_WORK TO BE COMPLETED_:
Starting at the line that contains "Listing Count Year-Over-Year", quote each line exactly through the last line of the entries, both included.

_GIVEN INFORMATION_:
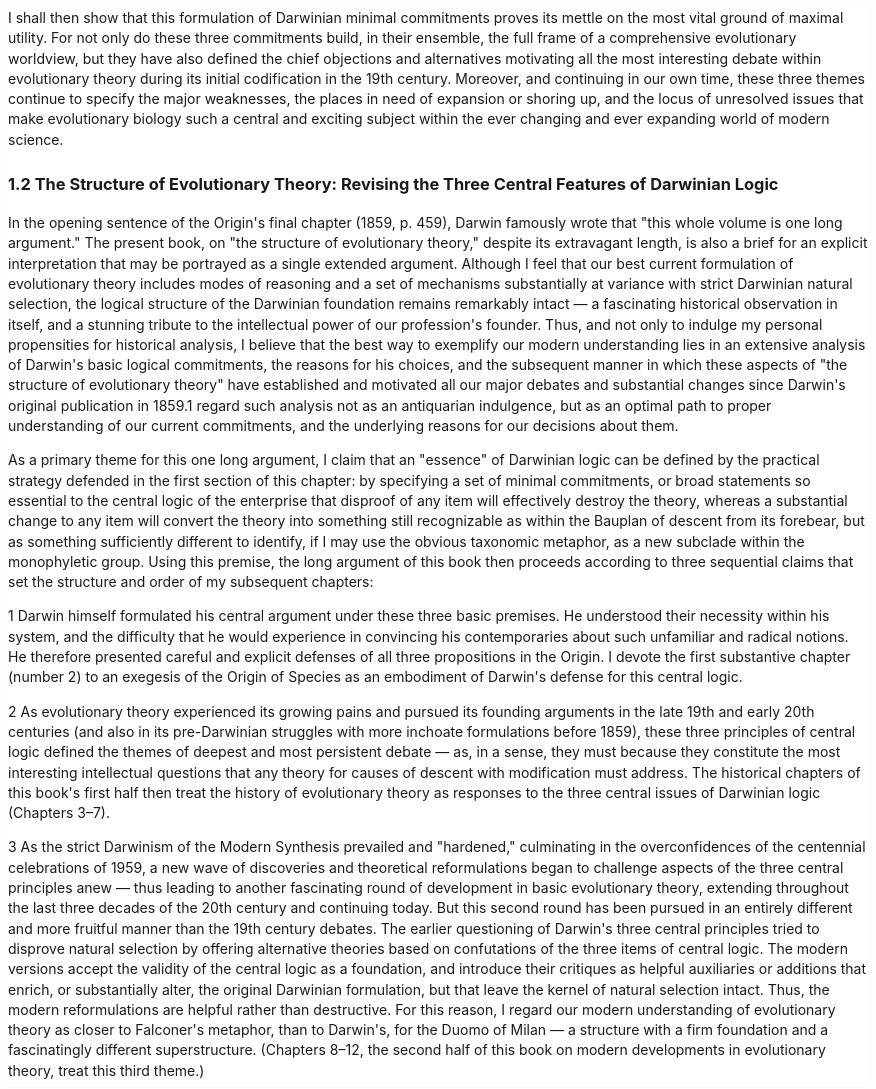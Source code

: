 I shall then show that this formulation of Darwinian minimal commit­ments proves its mettle on the most vital ground of maximal utility. For not only do these three commitments build, in their ensemble, the full frame of a comprehensive evolutionary worldview, but they have also defined the chief objections and alternatives motivating all the most interesting debate within evolutionary theory during its initial codification in the 19th century. More­over, and continuing in our own time, these three themes continue to specify the major weaknesses, the places in need of expansion or shoring up, and the locus of unresolved issues that make evolutionary biology such a central and exciting subject within the ever changing and ever expanding world of mod­ern science.

### 1.2 The Structure of Evolutionary Theory: Revising the Three Central Features of Darwinian Logic

In the opening sentence of the Origin's final chapter (1859, p. 459), Darwin famously wrote that "this whole volume is one long argument." The pres­ent book, on "the structure of evolutionary theory," despite its extravagant length, is also a brief for an explicit interpretation that may be portrayed as a single extended argument. Although I feel that our best current formulation of evolutionary theory includes modes of reasoning and a set of mechanisms substantially at variance with strict Darwinian natural selection, the logical structure of the Darwinian foundation remains remarkably intact — a fasci­nating historical observation in itself, and a stunning tribute to the intel­lectual power of our profession's founder. Thus, and not only to indulge my personal propensities for historical analysis, I believe that the best way to ex­emplify our modern understanding lies in an extensive analysis of Darwin's basic logical commitments, the reasons for his choices, and the subsequent manner in which these aspects of "the structure of evolutionary theory" have established and motivated all our major debates and substantial changes since Darwin's original publication in 1859.1 regard such analysis not as an antiquarian indulgence, but as an optimal path to proper understanding of our current commitments, and the underlying reasons for our decisions about them.

As a primary theme for this one long argument, I claim that an "essence" of Darwinian logic can be defined by the practical strategy defended in the first section of this chapter: by specifying a set of minimal commitments, or broad statements so essential to the central logic of the enterprise that disproof of any item will effectively destroy the theory, whereas a substantial change to any item will convert the theory into something still recognizable as within the Bauplan of descent from its forebear, but as something sufficiently differ­ent to identify, if I may use the obvious taxonomic metaphor, as a new subclade within the monophyletic group. Using this premise, the long argu­ment of this book then proceeds according to three sequential claims that set the structure and order of my subsequent chapters:

1 Darwin himself formulated his central argument under these three basic premises. He understood their necessity within his system, and the difficulty that he would experience in convincing his contemporaries about such unfa­miliar and radical notions. He therefore presented careful and explicit de­fenses of all three propositions in the Origin. I devote the first substantive chapter (number 2) to an exegesis of the Origin of Species as an embodiment of Darwin's defense for this central logic.

2 As evolutionary theory experienced its growing pains and pursued its founding arguments in the late 19th and early 20th centuries (and also in its pre-Darwinian struggles with more inchoate formulations before 1859), these three principles of central logic defined the themes of deepest and most persistent debate — as, in a sense, they must because they constitute the most interesting intellectual questions that any theory for causes of descent with modification must address. The historical chapters of this book's first half then treat the history of evolutionary theory as responses to the three central issues of Darwinian logic (Chapters 3–7).

3 As the strict Darwinism of the Modern Synthesis prevailed and "hard­ened," culminating in the overconfidences of the centennial celebrations of 1959, a new wave of discoveries and theoretical reformulations began to challenge aspects of the three central principles anew — thus leading to an­other fascinating round of development in basic evolutionary theory, extend­ing throughout the last three decades of the 20th century and continuing to­day. But this second round has been pursued in an entirely different and more fruitful manner than the 19th century debates. The earlier questioning of Darwin's three central principles tried to disprove natural selection by offer­ing alternative theories based on confutations of the three items of central logic. The modern versions accept the validity of the central logic as a foun­dation, and introduce their critiques as helpful auxiliaries or additions that enrich, or substantially alter, the original Darwinian formulation, but that leave the kernel of natural selection intact. Thus, the modern reformula­tions are helpful rather than destructive. For this reason, I regard our modern understanding of evolutionary theory as closer to Falconer's metaphor, than to Darwin's, for the Duomo of Milan — a structure with a firm foundation and a fascinatingly different superstructure. (Chapters 8–12, the second half of this book on modern developments in evolutionary theory, treat this third theme.)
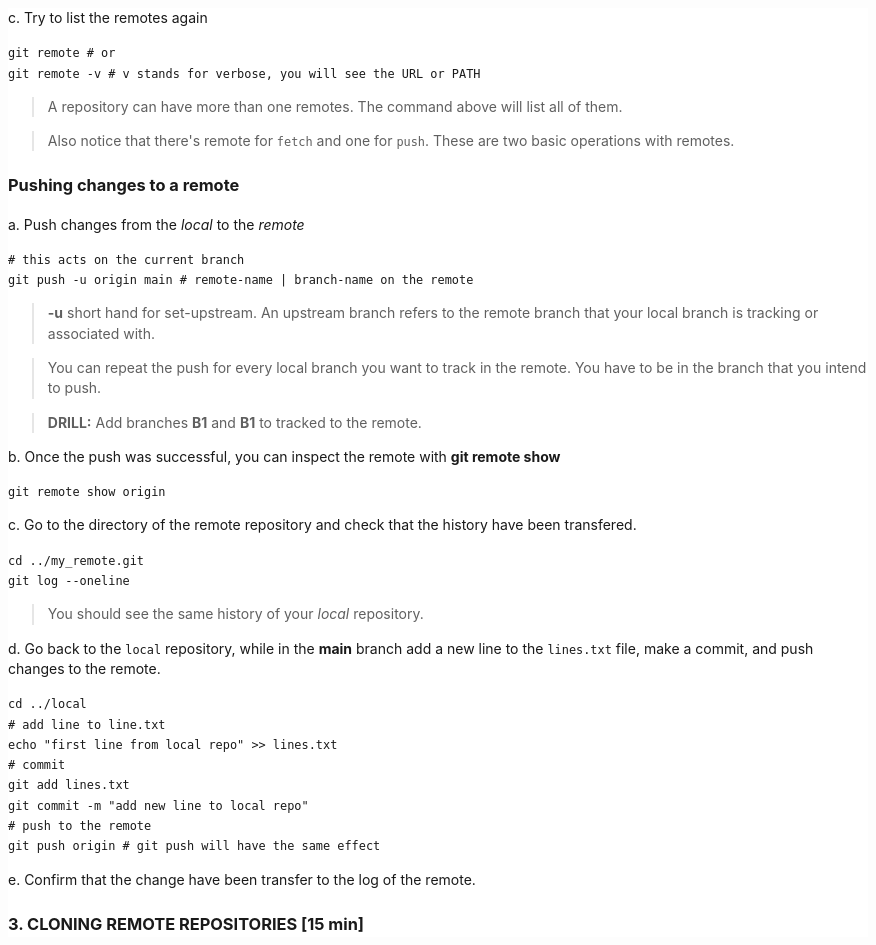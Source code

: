 c. Try to list the remotes again

```shell
git remote # or
git remote -v # v stands for verbose, you will see the URL or PATH
```
> A repository can have more than one remotes. The command above will list all of them.

> Also notice that there's remote for `fetch` and one for `push`. These are two basic operations with remotes.

### Pushing changes to a remote

a. Push changes from the *local* to the *remote*

```shell
# this acts on the current branch
git push -u origin main # remote-name | branch-name on the remote
```

> **-u** short hand for set-upstream. An upstream branch refers to the remote branch that your local branch is tracking or associated with. 

> You can repeat the push for every local branch you want to track in the remote. You have to be in the branch that you intend to push.

> **DRILL:** Add branches **B1** and **B1** to tracked to the remote.

b. Once the push was successful, you can inspect the remote with **git remote show**

```shell
git remote show origin
```

c. Go to the directory of the remote repository and check that the history have been transfered.

```shell
cd ../my_remote.git
git log --oneline
```
> You should see the same history of your *local* repository.

d. Go back to the `local` repository, while in the **main** branch add a new line to the `lines.txt` file, make a commit,  and push changes to the remote.


```shell
cd ../local
# add line to line.txt
echo "first line from local repo" >> lines.txt
# commit
git add lines.txt
git commit -m "add new line to local repo"
# push to the remote
git push origin # git push will have the same effect
```
e. Confirm that the change have been transfer to the log of the remote.

### 3. CLONING REMOTE REPOSITORIES [15 min]
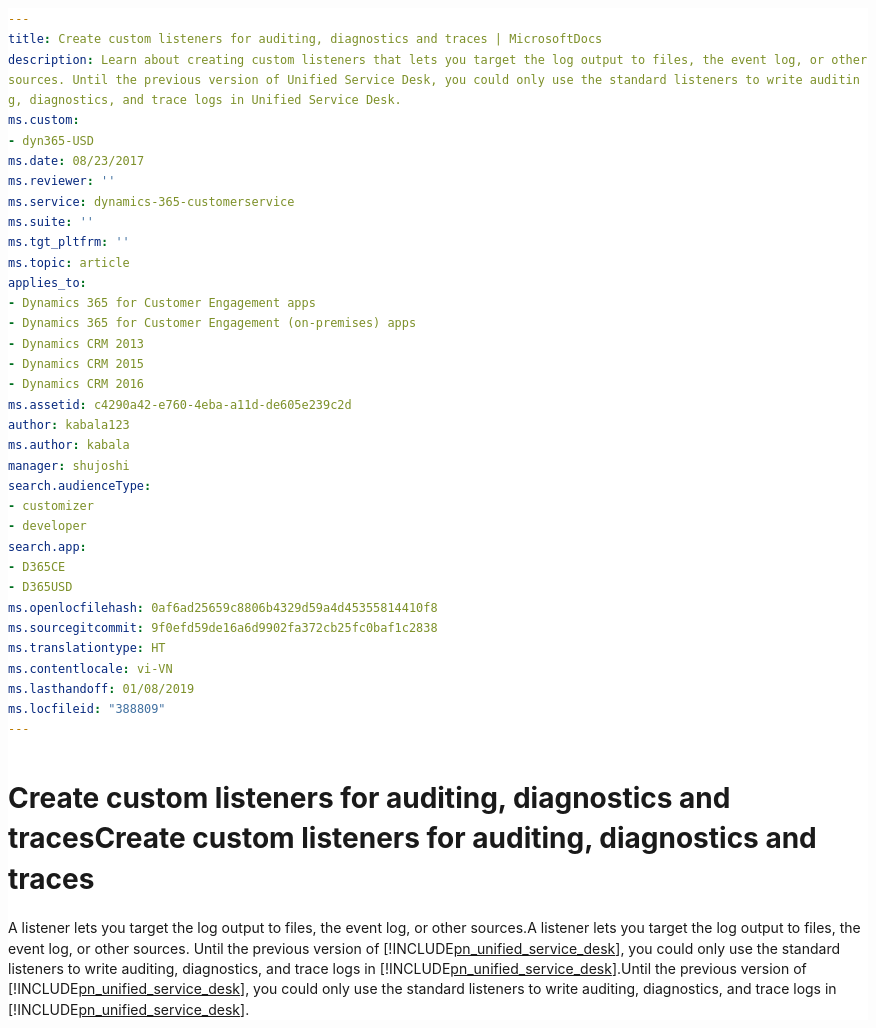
 ```yaml
---
title: Create custom listeners for auditing, diagnostics and traces | MicrosoftDocs
description: Learn about creating custom listeners that lets you target the log output to files, the event log, or other sources. Until the previous version of Unified Service Desk, you could only use the standard listeners to write auditing, diagnostics, and trace logs in Unified Service Desk.
ms.custom:
- dyn365-USD
ms.date: 08/23/2017
ms.reviewer: ''
ms.service: dynamics-365-customerservice
ms.suite: ''
ms.tgt_pltfrm: ''
ms.topic: article
applies_to:
- Dynamics 365 for Customer Engagement apps
- Dynamics 365 for Customer Engagement (on-premises) apps
- Dynamics CRM 2013
- Dynamics CRM 2015
- Dynamics CRM 2016
ms.assetid: c4290a42-e760-4eba-a11d-de605e239c2d
author: kabala123
ms.author: kabala
manager: shujoshi
search.audienceType:
- customizer
- developer
search.app:
- D365CE
- D365USD
ms.openlocfilehash: 0af6ad25659c8806b4329d59a4d45355814410f8
ms.sourcegitcommit: 9f0efd59de16a6d9902fa372cb25fc0baf1c2838
ms.translationtype: HT
ms.contentlocale: vi-VN
ms.lasthandoff: 01/08/2019
ms.locfileid: "388809"
---
```

# <a name="create-custom-listeners-for-auditing-diagnostics-and-traces"></a><span data-ttu-id="69b28-104">Create custom listeners for auditing, diagnostics and traces</span><span class="sxs-lookup"><span data-stu-id="69b28-104">Create custom listeners for auditing, diagnostics and traces</span></span>
<span data-ttu-id="69b28-105">A listener lets you target the log output to files, the event log, or other sources.</span><span class="sxs-lookup"><span data-stu-id="69b28-105">A listener lets you target the log output to files, the event log, or other sources.</span></span> <span data-ttu-id="69b28-106">Until the previous version of [!INCLUDE[pn_unified_service_desk](../includes/pn-unified-service-desk.md)], you could only use the standard listeners to write auditing, diagnostics, and trace logs in [!INCLUDE[pn_unified_service_desk](../includes/pn-unified-service-desk.md)].</span><span class="sxs-lookup"><span data-stu-id="69b28-106">Until the previous version of [!INCLUDE[pn_unified_service_desk](../includes/pn-unified-service-desk.md)], you could only use the standard listeners to write auditing, diagnostics, and trace logs in [!INCLUDE[pn_unified_service_desk](../includes/pn-unified-service-desk.md)].</span></span>  
  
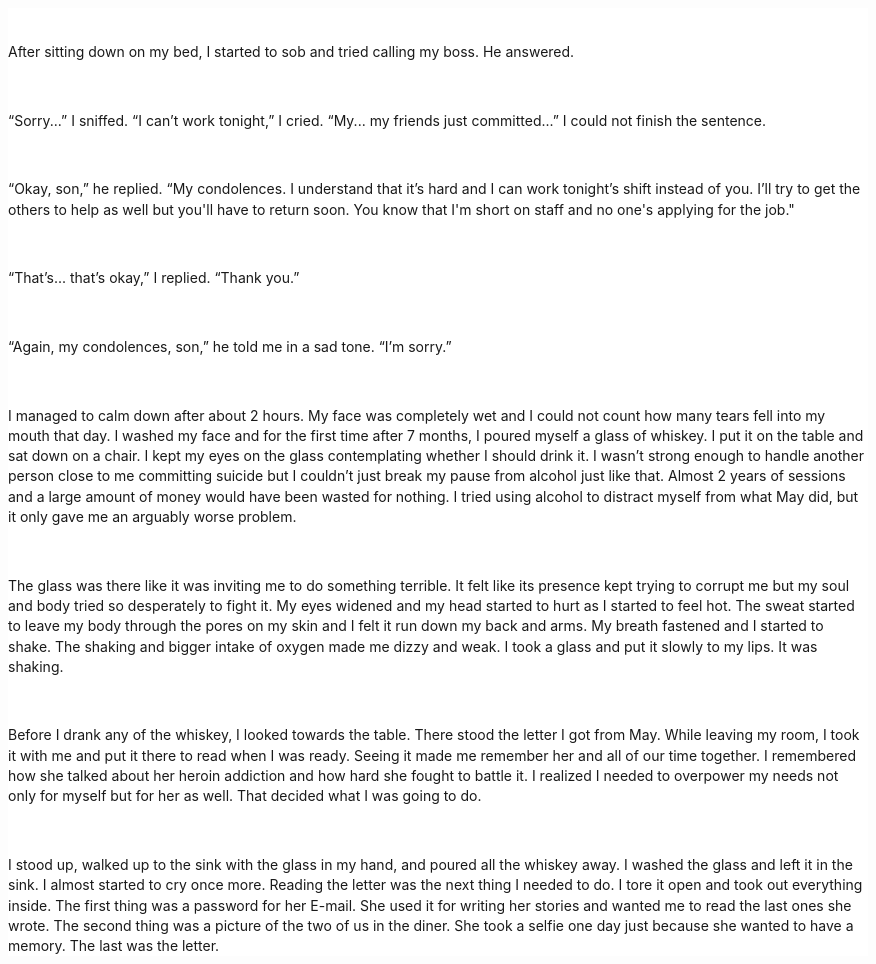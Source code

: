 &#x200B;

After sitting down on my bed, I started to sob and tried calling my boss. He answered. 

&#x200B;

“Sorry...” I sniffed. “I can’t work tonight,” I cried. “My... my friends just committed...” I could not finish the sentence. 

&#x200B;

“Okay, son,” he replied. “My condolences. I understand that it’s hard and I can work tonight’s shift instead of you. I’ll try to get the others to help as well but you'll have to return soon. You know that I'm short on staff and no one's applying for the job." 

&#x200B;

“That’s... that’s okay,” I replied. “Thank you.” 

&#x200B;

“Again, my condolences, son,” he told me in a sad tone. “I’m sorry.” 

&#x200B;

I managed to calm down after about 2 hours. My face was completely wet and I could not count how many tears fell into my mouth that day. I washed my face and for the first time after 7 months, I poured myself a glass of whiskey. I put it on the table and sat down on a chair. I kept my eyes on the glass contemplating whether I should drink it. I wasn’t strong enough to handle another person close to me committing suicide but I couldn’t just break my pause from alcohol just like that. Almost 2 years of sessions and a large amount of money would have been wasted for nothing. I tried using alcohol to distract myself from what May did, but it only gave me an arguably worse problem. 

&#x200B;

The glass was there like it was inviting me to do something terrible. It felt like its presence kept trying to corrupt me but my soul and body tried so desperately to fight it. My eyes widened and my head started to hurt as I started to feel hot. The sweat started to leave my body through the pores on my skin and I felt it run down my back and arms. My breath fastened and I started to shake. The shaking and bigger intake of oxygen made me dizzy and weak. I took a glass and put it slowly to my lips. It was shaking. 

&#x200B;

Before I drank any of the whiskey, I looked towards the table. There stood the letter I got from May. While leaving my room, I took it with me and put it there to read when I was ready. Seeing it made me remember her and all of our time together. I remembered how she talked about her heroin addiction and how hard she fought to battle it. I realized I needed to overpower my needs not only for myself but for her as well. That decided what I was going to do. 

&#x200B;

I stood up, walked up to the sink with the glass in my hand, and poured all the whiskey away. I washed the glass and left it in the sink. I almost started to cry once more. Reading the letter was the next thing I needed to do. I tore it open and took out everything inside. The first thing was a password for her E-mail. She used it for writing her stories and wanted me to read the last ones she wrote. The second thing was a picture of the two of us in the diner. She took a selfie one day just because she wanted to have a memory. The last was the letter. 
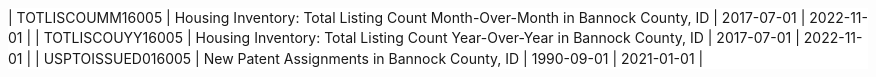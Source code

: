 | TOTLISCOUMM16005          | Housing Inventory: Total Listing Count Month-Over-Month in Bannock County, ID                                                                                               | 2017-07-01          | 2022-11-01        |
| TOTLISCOUYY16005          | Housing Inventory: Total Listing Count Year-Over-Year in Bannock County, ID                                                                                                 | 2017-07-01          | 2022-11-01        |
| USPTOISSUED016005         | New Patent Assignments in Bannock County, ID                                                                                                                                | 1990-09-01          | 2021-01-01        |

_RESPONSE_:
| TOTLISCOUYY16005          | Housing Inventory: Total Listing Count Year-Over-Year in Bannock County, ID                                                                                                 | 2017-07-01          | 2022-11-01        |
| USPTOISSUED016005         | New Patent Assignments in Bannock County, ID                                                                                                                                | 1990-09-01          | 2021-01-01        |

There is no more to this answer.